Since the creation in 1858 of August Bournonville's and Holger Simon Paulli's Flower Festival Pas de deux this dance has achieved its rightful place in the international repertory of classical ballet. It represents one of Bournonville's most happy blends of the Italian-Franco-Danish ballet cultures of his century, and perhaps, even more so, than has hitherto been thought.
In connection with a current research project on the original sources and the performing history of Bournonville's ballets in his own lifetime, some unknown sources have been discovered that have shed new light on the genesis of this dance duet. They raise the question whether the Flower Festival Pas de deux can, in faet, still be considered an original work by Bournonville and Paulli, or instead perhaps should be regarded as a "re-created" dance, based on an earlier work by artists from a completely different artistic milieu than the Biedermeier artistic world normaIly connected with Bournonville.
Through the examination of the existing musical sources for Bournonville's 1856 Vienna staging at the Kärnthnerthor Theatre of his 1842 ballet Napoli, some unknown facts about this production have come to light. They prove that the music for what in 1858 became The Flower Festival Pas de deux was originally composed in Vienna by the Austrian composer, Mathias Strebinger, and first performed in Act III of Napoli to choreography by the Italian dancer, Lorenzo Vienna.
These practices of musical borrowing and the rearranging of ballet scores by foreign composers and choreographers were very common in the preceding century and many striking examples of these practices can be found in the Bournonville repertoire.
The article discusses these aspects by focusing, in particular, on the genesis of The Flower Festival Pas de deux. This dance documents how Bournonville made an immediate mental note whenever he heard ballet music outside Denmark and then used it later, with the help of Paulli or other Danish composers, in his own ballets in Copenhagen.
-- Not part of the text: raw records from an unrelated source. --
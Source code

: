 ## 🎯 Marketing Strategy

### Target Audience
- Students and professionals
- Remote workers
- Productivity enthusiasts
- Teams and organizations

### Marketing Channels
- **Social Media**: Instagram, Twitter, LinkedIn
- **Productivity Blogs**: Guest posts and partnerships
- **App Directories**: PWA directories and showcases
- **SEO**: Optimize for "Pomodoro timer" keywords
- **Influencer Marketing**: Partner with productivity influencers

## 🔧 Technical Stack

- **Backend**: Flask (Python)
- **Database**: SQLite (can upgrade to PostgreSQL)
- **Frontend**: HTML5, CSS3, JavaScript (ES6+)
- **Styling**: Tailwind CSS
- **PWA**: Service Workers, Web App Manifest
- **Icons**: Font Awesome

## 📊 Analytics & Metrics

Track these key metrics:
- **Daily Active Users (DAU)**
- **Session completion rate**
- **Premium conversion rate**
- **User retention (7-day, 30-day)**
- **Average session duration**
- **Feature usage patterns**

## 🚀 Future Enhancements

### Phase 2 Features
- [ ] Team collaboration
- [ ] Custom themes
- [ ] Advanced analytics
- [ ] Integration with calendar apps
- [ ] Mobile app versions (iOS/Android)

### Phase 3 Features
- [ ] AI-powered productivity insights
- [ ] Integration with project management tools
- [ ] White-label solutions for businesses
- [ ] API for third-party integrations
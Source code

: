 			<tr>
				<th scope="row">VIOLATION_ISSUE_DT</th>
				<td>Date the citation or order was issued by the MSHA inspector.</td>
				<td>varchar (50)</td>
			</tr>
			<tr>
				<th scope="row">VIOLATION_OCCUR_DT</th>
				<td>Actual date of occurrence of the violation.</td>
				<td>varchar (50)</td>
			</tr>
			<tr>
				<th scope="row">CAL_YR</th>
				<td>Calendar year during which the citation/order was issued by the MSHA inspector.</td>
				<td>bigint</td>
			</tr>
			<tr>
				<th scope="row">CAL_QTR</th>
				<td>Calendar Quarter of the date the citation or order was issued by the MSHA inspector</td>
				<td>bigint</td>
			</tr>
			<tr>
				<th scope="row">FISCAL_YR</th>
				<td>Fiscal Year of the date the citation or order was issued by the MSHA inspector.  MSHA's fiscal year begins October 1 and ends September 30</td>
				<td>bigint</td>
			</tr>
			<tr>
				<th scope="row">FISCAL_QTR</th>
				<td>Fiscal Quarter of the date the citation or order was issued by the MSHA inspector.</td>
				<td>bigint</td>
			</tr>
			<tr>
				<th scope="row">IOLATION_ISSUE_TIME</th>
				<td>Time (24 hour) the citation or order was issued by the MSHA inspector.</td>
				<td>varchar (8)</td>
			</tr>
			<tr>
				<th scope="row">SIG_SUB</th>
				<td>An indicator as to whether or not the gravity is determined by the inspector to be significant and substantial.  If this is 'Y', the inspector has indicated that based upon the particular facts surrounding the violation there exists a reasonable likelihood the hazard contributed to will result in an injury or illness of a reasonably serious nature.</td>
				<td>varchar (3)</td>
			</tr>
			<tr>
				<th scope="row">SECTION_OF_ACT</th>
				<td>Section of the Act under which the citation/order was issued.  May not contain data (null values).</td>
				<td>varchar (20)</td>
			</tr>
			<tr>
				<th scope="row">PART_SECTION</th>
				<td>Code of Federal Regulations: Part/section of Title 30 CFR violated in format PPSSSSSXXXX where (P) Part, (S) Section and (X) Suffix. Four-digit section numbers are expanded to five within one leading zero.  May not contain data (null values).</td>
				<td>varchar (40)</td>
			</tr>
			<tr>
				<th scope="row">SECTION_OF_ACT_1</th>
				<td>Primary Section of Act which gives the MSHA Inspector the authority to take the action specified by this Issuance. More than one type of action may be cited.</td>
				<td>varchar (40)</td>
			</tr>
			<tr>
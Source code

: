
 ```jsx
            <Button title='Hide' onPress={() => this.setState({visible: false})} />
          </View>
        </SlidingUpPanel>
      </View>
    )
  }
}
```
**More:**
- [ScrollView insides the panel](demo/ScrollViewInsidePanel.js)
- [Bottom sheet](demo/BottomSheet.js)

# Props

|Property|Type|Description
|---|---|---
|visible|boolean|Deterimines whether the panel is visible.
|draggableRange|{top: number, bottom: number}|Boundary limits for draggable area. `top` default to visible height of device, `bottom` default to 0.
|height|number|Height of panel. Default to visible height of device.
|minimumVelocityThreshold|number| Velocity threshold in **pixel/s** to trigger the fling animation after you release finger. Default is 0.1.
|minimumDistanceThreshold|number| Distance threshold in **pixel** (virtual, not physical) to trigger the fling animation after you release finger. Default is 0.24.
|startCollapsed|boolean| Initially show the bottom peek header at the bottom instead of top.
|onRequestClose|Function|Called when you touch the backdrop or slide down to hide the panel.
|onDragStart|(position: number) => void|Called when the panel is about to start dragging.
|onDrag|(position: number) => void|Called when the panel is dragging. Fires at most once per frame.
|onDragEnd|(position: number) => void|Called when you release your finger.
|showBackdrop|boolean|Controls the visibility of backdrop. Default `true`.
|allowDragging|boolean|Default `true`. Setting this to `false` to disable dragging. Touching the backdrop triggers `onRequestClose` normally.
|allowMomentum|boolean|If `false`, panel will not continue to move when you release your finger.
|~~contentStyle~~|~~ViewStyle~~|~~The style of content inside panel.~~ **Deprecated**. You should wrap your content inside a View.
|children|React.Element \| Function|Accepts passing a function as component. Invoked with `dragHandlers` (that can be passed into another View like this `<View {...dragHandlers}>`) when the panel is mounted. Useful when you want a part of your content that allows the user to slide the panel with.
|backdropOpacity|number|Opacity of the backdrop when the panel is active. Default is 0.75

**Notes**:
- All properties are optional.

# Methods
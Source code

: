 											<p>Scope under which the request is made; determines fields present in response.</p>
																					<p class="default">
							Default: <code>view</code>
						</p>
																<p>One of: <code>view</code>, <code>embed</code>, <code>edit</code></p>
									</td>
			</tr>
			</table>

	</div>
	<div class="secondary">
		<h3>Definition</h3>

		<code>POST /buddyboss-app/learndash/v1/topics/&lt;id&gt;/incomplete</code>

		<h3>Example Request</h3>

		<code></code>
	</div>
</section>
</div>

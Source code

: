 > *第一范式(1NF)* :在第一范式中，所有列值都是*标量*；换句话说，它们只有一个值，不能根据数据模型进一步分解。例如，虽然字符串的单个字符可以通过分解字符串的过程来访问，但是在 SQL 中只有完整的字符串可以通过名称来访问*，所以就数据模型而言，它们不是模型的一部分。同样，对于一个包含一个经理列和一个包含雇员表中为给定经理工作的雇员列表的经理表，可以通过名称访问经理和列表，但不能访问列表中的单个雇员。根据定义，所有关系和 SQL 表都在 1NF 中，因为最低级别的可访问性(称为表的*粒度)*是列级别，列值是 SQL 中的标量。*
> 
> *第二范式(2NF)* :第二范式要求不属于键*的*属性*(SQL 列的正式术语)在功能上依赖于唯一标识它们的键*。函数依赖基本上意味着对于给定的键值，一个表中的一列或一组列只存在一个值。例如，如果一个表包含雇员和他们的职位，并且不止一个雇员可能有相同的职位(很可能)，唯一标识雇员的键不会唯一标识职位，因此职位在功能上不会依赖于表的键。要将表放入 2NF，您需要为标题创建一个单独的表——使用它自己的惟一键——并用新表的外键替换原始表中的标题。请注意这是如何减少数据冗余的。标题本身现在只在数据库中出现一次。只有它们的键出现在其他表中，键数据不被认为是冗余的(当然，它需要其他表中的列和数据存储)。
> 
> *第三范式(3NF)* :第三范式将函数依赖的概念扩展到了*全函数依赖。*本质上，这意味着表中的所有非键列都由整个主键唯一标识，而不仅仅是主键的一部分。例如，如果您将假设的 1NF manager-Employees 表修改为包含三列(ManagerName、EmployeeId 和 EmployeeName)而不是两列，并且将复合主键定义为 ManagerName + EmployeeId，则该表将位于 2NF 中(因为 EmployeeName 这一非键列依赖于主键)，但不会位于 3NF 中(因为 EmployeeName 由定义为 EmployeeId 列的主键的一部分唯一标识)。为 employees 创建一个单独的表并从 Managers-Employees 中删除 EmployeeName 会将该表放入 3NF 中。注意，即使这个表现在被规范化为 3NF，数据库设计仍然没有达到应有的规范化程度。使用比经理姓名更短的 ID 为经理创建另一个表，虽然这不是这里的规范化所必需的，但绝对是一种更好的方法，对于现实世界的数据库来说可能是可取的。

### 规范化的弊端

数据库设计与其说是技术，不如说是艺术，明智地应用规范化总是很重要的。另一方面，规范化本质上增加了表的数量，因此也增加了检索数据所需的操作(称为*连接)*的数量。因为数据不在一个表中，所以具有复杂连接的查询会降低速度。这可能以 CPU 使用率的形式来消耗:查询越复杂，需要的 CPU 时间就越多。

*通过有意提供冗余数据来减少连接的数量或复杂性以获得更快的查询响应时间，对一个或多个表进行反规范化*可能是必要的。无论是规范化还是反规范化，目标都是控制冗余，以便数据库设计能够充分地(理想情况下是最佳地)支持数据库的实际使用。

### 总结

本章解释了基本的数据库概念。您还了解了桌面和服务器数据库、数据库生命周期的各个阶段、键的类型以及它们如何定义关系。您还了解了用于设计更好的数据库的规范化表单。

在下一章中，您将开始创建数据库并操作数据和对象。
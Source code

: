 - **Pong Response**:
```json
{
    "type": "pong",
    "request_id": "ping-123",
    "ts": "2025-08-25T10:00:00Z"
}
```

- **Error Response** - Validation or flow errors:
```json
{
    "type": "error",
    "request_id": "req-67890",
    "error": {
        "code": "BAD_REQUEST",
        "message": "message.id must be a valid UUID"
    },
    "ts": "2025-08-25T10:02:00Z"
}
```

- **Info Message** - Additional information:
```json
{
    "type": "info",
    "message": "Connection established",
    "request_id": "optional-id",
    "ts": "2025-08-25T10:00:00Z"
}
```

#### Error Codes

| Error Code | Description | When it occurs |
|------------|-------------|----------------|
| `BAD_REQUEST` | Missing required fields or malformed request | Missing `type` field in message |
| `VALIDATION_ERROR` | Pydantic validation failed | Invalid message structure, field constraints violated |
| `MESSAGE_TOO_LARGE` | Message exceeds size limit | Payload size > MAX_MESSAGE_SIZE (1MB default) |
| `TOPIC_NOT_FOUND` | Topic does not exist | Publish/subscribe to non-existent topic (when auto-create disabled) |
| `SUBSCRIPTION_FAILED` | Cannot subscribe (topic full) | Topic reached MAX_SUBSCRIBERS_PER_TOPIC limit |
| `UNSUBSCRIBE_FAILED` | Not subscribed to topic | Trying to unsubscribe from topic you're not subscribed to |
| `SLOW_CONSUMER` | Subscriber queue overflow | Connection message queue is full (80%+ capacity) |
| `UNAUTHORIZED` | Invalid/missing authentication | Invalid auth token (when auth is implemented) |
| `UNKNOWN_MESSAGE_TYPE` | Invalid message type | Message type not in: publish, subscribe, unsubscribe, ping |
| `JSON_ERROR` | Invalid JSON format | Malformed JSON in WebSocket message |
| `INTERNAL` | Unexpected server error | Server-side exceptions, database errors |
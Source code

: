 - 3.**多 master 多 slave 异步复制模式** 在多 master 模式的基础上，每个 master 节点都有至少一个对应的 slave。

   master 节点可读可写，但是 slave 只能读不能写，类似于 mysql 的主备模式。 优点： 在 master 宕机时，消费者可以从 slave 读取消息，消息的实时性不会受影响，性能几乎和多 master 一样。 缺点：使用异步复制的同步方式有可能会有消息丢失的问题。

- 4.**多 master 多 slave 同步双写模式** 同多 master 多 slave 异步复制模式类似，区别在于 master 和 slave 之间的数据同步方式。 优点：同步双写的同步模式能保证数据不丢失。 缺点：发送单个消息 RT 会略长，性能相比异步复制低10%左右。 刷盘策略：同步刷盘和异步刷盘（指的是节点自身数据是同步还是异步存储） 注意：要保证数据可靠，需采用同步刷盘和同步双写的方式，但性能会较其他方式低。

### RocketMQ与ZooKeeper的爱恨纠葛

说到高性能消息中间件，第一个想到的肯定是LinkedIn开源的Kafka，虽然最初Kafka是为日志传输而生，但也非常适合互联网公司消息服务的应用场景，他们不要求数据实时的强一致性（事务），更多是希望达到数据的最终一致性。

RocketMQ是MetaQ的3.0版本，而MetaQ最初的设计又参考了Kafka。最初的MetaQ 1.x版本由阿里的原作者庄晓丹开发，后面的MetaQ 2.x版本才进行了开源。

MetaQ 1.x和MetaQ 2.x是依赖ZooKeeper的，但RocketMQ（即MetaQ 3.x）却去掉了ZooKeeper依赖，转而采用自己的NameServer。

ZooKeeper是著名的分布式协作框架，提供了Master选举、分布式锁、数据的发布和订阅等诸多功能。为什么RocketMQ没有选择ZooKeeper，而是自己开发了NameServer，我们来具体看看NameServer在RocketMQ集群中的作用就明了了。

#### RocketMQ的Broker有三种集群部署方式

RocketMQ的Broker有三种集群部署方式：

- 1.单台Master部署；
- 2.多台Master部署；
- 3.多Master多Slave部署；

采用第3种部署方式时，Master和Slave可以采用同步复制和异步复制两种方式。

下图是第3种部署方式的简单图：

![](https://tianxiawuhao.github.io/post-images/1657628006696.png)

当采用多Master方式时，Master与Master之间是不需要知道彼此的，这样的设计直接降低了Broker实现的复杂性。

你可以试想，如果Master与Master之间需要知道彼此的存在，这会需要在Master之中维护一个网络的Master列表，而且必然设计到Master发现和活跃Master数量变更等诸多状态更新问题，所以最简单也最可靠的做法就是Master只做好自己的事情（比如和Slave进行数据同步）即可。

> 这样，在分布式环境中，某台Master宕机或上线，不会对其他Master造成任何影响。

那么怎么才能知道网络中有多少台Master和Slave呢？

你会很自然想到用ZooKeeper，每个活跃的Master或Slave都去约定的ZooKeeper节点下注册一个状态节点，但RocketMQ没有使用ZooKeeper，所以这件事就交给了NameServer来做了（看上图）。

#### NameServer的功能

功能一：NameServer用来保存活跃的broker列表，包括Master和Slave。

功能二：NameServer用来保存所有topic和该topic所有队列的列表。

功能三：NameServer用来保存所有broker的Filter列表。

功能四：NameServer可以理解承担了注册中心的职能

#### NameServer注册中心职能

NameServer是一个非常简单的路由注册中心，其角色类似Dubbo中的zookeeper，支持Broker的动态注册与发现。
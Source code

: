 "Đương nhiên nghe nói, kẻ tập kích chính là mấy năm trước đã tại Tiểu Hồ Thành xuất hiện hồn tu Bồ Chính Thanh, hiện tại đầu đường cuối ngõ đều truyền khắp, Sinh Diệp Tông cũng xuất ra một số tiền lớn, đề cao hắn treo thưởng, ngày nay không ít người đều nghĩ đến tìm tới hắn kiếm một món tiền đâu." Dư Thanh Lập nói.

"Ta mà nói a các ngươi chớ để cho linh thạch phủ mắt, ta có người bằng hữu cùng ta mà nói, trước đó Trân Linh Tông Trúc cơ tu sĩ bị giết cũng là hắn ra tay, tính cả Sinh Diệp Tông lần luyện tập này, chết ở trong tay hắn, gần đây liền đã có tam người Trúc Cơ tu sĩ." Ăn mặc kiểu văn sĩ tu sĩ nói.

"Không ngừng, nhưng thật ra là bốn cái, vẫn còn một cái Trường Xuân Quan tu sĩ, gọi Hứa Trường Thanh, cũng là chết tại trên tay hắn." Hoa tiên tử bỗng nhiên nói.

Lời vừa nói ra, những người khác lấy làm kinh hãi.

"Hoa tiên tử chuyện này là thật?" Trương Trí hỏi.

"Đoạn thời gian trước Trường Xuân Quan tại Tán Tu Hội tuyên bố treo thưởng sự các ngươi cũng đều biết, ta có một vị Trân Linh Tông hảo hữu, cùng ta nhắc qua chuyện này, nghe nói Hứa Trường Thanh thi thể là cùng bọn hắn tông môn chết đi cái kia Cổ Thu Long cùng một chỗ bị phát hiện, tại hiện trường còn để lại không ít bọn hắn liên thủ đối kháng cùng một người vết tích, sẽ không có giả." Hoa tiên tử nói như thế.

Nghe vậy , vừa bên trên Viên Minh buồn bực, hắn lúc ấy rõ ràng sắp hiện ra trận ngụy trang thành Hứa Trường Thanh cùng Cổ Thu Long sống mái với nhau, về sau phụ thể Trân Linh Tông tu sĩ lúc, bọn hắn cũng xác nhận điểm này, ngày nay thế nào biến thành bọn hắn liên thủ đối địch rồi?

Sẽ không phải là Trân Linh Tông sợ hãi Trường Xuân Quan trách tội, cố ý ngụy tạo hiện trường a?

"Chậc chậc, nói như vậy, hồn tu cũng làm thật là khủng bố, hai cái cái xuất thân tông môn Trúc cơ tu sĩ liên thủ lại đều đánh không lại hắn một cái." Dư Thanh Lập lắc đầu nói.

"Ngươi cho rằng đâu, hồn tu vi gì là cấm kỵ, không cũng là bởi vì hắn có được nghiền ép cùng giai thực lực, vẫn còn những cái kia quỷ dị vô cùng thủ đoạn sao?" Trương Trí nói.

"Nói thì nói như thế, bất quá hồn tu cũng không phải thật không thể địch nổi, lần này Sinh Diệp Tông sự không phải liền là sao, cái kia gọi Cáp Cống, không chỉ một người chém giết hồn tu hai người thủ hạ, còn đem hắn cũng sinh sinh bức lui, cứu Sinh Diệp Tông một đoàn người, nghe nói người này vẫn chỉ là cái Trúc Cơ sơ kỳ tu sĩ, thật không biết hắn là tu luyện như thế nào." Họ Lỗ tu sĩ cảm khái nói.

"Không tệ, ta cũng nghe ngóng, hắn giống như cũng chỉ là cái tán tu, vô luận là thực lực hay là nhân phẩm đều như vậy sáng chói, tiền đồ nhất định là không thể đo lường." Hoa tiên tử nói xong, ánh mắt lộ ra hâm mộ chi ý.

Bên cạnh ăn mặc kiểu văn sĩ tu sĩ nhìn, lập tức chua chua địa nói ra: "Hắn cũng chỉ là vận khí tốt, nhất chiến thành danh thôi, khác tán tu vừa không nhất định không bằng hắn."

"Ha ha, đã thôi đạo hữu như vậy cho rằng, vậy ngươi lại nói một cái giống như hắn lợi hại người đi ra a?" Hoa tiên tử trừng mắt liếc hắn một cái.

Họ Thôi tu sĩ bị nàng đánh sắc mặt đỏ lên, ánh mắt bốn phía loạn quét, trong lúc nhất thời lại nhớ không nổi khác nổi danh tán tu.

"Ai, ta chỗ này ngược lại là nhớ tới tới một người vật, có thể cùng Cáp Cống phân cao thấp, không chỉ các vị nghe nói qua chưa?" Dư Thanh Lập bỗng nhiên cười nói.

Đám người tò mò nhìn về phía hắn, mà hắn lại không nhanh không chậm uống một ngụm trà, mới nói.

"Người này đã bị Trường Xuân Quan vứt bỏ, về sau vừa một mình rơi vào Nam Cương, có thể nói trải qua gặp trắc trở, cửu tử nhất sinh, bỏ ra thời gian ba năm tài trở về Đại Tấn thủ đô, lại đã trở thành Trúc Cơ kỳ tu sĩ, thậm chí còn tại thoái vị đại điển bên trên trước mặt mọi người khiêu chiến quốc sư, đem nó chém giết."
Moreover, the article reveals that a great part of what we hitherto have considered to be an expression of a specificaIly Danish ballet culture in the Bournonville repertoire is, in reality, either a descendent from or a direct product of contemporary ballet music written by prominent south and central-european choreographers and composers. Thus, much of Danish ballet music from the middle of the 19th century is actually more of a development of foreign composer's contributions to this field than it is an expression of a special school of Danish ballet music.